30 July, 2015

Shrinkage Estimators for Counting Statistics

Edit 19 March 2020: This post has been adapted into a paper in the Journal of Mathematical Psychology. In the process of writing the paper, a number of  mistakes, omissions, or misstatements were found in this post. It is being left up as it was originally written, just in case anybody is interested. For a more correct version, please refer to the journal article.
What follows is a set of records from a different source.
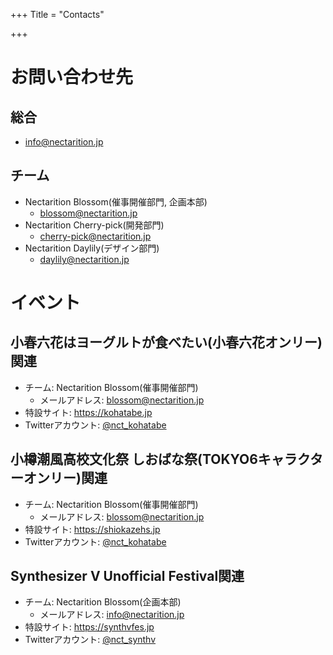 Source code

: +++
Title = "Contacts"

+++

# お問い合わせ先

## 総合
- info@nectarition.jp

## チーム

- Nectarition Blossom(催事開催部門, 企画本部)
  - blossom@nectarition.jp
- Nectarition Cherry-pick(開発部門)
  - cherry-pick@nectarition.jp
- Nectarition Daylily(デザイン部門)
  - daylily@nectarition.jp

# イベント

## 小春六花はヨーグルトが食べたい(小春六花オンリー)関連

- チーム: Nectarition Blossom(催事開催部門)
  - メールアドレス: blossom@nectarition.jp
- 特設サイト: https://kohatabe.jp
- Twitterアカウント: [@nct_kohatabe](https://twitter.com/nct_kohatabe)

## 小樽潮風高校文化祭 しおばな祭(TOKYO6キャラクターオンリー)関連

- チーム: Nectarition Blossom(催事開催部門)
  - メールアドレス: blossom@nectarition.jp
- 特設サイト: https://shiokazehs.jp
- Twitterアカウント: [@nct_kohatabe](https://twitter.com/nct_kohatabe)

## Synthesizer V Unofficial Festival関連

- チーム: Nectarition Blossom(企画本部)
  - メールアドレス: info@nectarition.jp
- 特設サイト: https://synthvfes.jp
- Twitterアカウント: [@nct_synthv](https://twitter.com/nct_synthv)
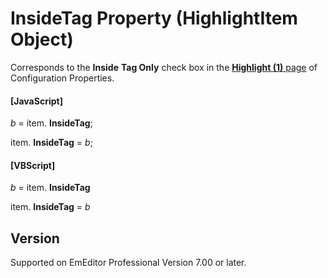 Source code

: # InsideTag Property (HighlightItem Object)

Corresponds to the **Inside**
**Tag Only** check box in the
[**Highlight (1)** page](../../dlg/properties/highlight1/index) of Configuration Properties.

#### \[JavaScript\]

_b_ =
item. **InsideTag**;

item. **InsideTag** = _b_;

#### \[VBScript\]

_b_ =
item. **InsideTag**

item. **InsideTag** = _b_

## Version

Supported on EmEditor Professional Version 7.00 or later. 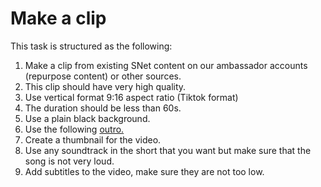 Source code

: # Make a clip

This task is structured as the following:

1. Make a clip from existing SNet content on our ambassador accounts (repurpose content) or other sources.
2. This clip should have very high quality.
3. Use vertical format 9:16 aspect ratio (Tiktok format)
4. The duration should be less than 60s.
5. Use a plain black background.
6. Use the following [outro.](https://drive.google.com/file/d/1oOb1xqJLlTEJi6TNVko\_w3WcAD-4pETI/view?usp=sharing)
7. Create a thumbnail for the video.
8. Use any soundtrack in the short that you want but make sure that the song is not very loud.
9. Add subtitles to the video, make sure they are not too low.
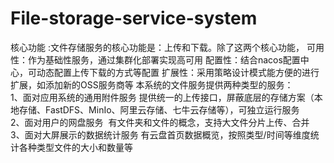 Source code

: # File-storage-service-system
核心功能 :文件存储服务的核心功能是：上传和下载。除了这两个核心功能，
  可用性：作为基础性服务，通过集群化部署实现高可用 
  配置性：结合nacos配置中心，可动态配置上传下载的方式等配置 
  扩展性：采用策略设计模式能方便的进行扩展，如添加新的OSS服务商等 本系统的文件服务提供两种类型的服务：  
    ​ 1、面对应用系统的通用附件服务  ​ 提供统一的上传接口，屏蔽底层的存储方案（本地存储、FastDFS、MinIo、阿里云存储、七牛云存储等），可独立运行服务  
    ​ 2、面对用户的网盘服务  ​ 有文件夹和文件的概念，支持大文件分片上传、合并 
    ​ 3、面对大屏展示的数据统计服务  ​ 有云盘首页数据概览，按照类型/时间等维度统计各种类型文件的大小和数量等 
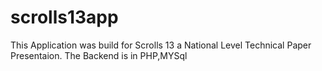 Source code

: scrolls13app
============
This Application was build for Scrolls 13 a National Level Technical Paper Presentaion.
The Backend is in PHP,MYSql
Warning: this post is going to be incredibly technical, even by the standards of this blog.  If what I normally post is gory math, this is the running of the bulls. I'm making it so I can refer back to it when I need to.

The goal is to set up the theoretical framework for shrinkage estimation of normalized counting statistics to some common mean. I will fully admit this is a very, very limited framework, but some of the most basic baseball statistics fit into it. In the future I hope I can possibly expand this to include more advanced statistics.

I will give (not show) a few purely theoretical results - for proofs, see Natural Exponential Families with Quadratic Variance Functions by Carl Morris in The Annals of Statistics, Vol. 11, No. 2 (1983), 515-529, or the more updated version of that paper.

Theoretical Framework


Let's say I have some metric $X_i$ for player, team, or object $i$. In this framework, $X_i$ represents a count or a sum of some kind - the raw number of hits, or the raw number of earned runs, etc. I know that $X_i$ is the result of a random process that is controlled by a probability distribution with parameter $\theta_i$, which is unique to each player, team, or object - in baseball, for example, $\theta_i$ represents the player's true "talent" level with respect to metric $X_i$.

$X_i \sim p(x_i | \theta_i)$

I have to assume that the talent levels $\theta_i$ are exchangeable, though the definition is a bit too much to go into here.

I'm going to assume that $p(x_i | \theta_i)$ is a member of the natural exponential family with a quadratic variance function (NEFQVF) - this includes very common distributions such as the normal, binomial, Poisson, gamma, and negative binomial.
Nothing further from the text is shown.